When you look at the deal Scott Howson made for Rick Nash at first it seems underwhelming. Fans hoped for and Howson presumably asked for top talent, Logan Couture for one. But he didn't get that and all signs were he wasn't going to get that. Make no mistake Nash is a big loss for the Jackets, but he didn't want to be here and it showed in his play. Realizing he wasn't going to get a top line player for Nash, Howson moved to Plan B and continued a theme in recent moves made by the Blue Jackets, he built the defense first.
The return for Nash were forward centers Brandon Dubinsky and Artem Anisimov and defensive prospect Tim Erixon along with will probably turn out to be a late first round pick. The Jackets also sent defensemen Steve Delilse and a conditional 3rd to the Rangers. Listening to Rangers fans, both Dubinsky and Anisimov are regarded as among, if not the top of their list of defensive forwards. Both are young, big, top defenders, and both regularly score double figures in goals. Dubinsky is 26 and has scored a peak of 24 goals and 54 points, legit second line numbers, before tailing off to 10-24-34 last year. Anisimov is 24, really big and has so far peaked at 18-26-44. Both are regarded as character guys who will go hard into a corner and come out with the puck. Neither offers what Rick Nash brought, but their value is considerable.
My suggestion is that Howson realized he wasn't going to get a real top line player so he chose to try and rebuild the third line. Most cup contenders get at least some scoring out of their third line, and many offer dangerous, if not prolific scorers. Last year we got ten goals out of Derrick Dorsett (a possible career high) but pretty much nothing out of anyone else. Sammi Pahlsson potted two goals and many thought he'd lost a step as a respected but purely defensive center. Ryan Russell's total was zero, and may remain there. If you simply slot Dubinsky and Anisimov in with Dorsett now a checking line can reasonably be counted on to produce 40 goals. That replaces Nash's goal production, and forces the other team to at least consider the possibility that line might score on them. The top six is still weak relative to other teams, but there is hope that players like Cameron Atkinson and Ryan Johansen might continue to develop while R.J. Umberger and Derrick Brassard might rebound after sub-par years. And we now have a third first-round pick for a draft which is widely regarded to be loaded.

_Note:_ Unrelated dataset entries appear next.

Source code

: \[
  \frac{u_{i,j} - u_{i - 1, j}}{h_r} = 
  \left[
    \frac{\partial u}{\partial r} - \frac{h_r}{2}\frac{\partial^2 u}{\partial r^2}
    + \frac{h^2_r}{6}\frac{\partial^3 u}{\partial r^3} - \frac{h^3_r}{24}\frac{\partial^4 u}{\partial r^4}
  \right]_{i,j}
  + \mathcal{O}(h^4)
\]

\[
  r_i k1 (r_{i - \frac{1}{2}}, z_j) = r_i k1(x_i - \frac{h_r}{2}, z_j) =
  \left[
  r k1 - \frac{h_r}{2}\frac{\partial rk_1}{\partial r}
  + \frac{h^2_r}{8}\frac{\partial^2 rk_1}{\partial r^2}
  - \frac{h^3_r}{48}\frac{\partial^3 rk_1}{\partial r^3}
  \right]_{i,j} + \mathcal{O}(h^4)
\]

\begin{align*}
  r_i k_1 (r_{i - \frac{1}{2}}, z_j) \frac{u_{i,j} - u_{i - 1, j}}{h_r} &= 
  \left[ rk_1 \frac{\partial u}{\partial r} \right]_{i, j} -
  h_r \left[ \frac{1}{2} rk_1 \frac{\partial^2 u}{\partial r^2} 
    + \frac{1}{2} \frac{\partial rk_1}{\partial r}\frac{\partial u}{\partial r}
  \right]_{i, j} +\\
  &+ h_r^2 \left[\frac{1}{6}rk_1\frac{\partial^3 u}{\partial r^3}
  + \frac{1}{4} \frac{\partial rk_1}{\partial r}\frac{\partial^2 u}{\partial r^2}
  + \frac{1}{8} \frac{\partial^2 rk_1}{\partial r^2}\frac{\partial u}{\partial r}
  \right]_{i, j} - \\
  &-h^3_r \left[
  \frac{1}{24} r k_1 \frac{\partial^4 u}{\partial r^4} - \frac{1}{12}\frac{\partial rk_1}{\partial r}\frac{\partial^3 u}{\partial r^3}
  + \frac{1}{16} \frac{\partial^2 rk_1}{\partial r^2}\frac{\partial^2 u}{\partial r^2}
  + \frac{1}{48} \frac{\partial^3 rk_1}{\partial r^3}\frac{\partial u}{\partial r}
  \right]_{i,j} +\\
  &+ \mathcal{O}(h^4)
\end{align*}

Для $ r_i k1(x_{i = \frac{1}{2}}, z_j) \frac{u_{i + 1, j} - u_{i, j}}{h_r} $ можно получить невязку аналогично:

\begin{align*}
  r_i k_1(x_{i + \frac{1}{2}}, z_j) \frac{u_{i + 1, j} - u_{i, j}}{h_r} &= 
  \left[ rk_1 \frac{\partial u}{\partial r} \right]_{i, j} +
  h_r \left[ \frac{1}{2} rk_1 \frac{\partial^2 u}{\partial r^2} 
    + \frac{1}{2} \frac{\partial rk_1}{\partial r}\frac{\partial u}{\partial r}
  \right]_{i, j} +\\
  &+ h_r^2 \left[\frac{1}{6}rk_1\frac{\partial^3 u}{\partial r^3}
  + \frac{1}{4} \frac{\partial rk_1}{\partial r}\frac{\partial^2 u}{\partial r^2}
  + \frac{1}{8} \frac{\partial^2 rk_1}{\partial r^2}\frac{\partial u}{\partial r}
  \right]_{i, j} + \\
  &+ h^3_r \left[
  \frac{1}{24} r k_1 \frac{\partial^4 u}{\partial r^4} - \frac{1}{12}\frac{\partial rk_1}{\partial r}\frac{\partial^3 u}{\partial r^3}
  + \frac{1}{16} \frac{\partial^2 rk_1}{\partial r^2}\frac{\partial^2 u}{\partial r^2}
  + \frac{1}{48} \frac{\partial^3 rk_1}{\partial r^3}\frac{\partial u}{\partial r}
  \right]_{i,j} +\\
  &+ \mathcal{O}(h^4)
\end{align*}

So where does Tim Erixon fit in? First of all he doesn't have to play. The blue line has long been considered a weakness of the Jackets, now it's a team strength, a point particularly important in a year where Nashville and Detroit appear to have taken a step back thanks to age and free-agency. Before the deal we brought in Adrian Aucoin to stabilize the third pairing and serve as mentor to John Moore and Ryan Murray.
But let's face it there are going to be injuries. Last year Fedor Tyutin, James Wisniewski and Marc Methot lost significant time to injuries, and that's leaving out the early loss of Radek Martinek. Murray does not have to play. It's not clear what another year in juniors would benefit him, but at least we can send him there without much apparent loss. Moore does not have to take a step forward with Erixon, David Savard, Cody Goloubef, David Savard and more in Sprinfield. We don't need to rush anyone. We can cycle young defensemen between Springfield and Columbus, partner them with Aucoin, giving them experience while letting the cream rise. We also have defensive prospects to trade should that be the price for say Jonathan Bernier or a forward. Erixon solidifies an already strong defensive corps. And a defensive corps that really can get the puck into the offensive zone, which is the best way to defend.
The Jackets have lost their star. But they're deeper offensively and defensively and have three first rounders next year to stock up on offensive talent. They also have plenty of cap space should a free agent forward become available. They added two character forwards, and got rid of a problematic Captain, freeing the C for Vinny Prospal or Jack Johnson.
The Jackets really are becoming a defense-first team with physical players. That forms the outlines of an identity. My guess is that management (including Craig Patrick) has an intermediate goal of being competitive next year, and adding talent at forward in 2013-14 and then making a real run --- in the playoffs.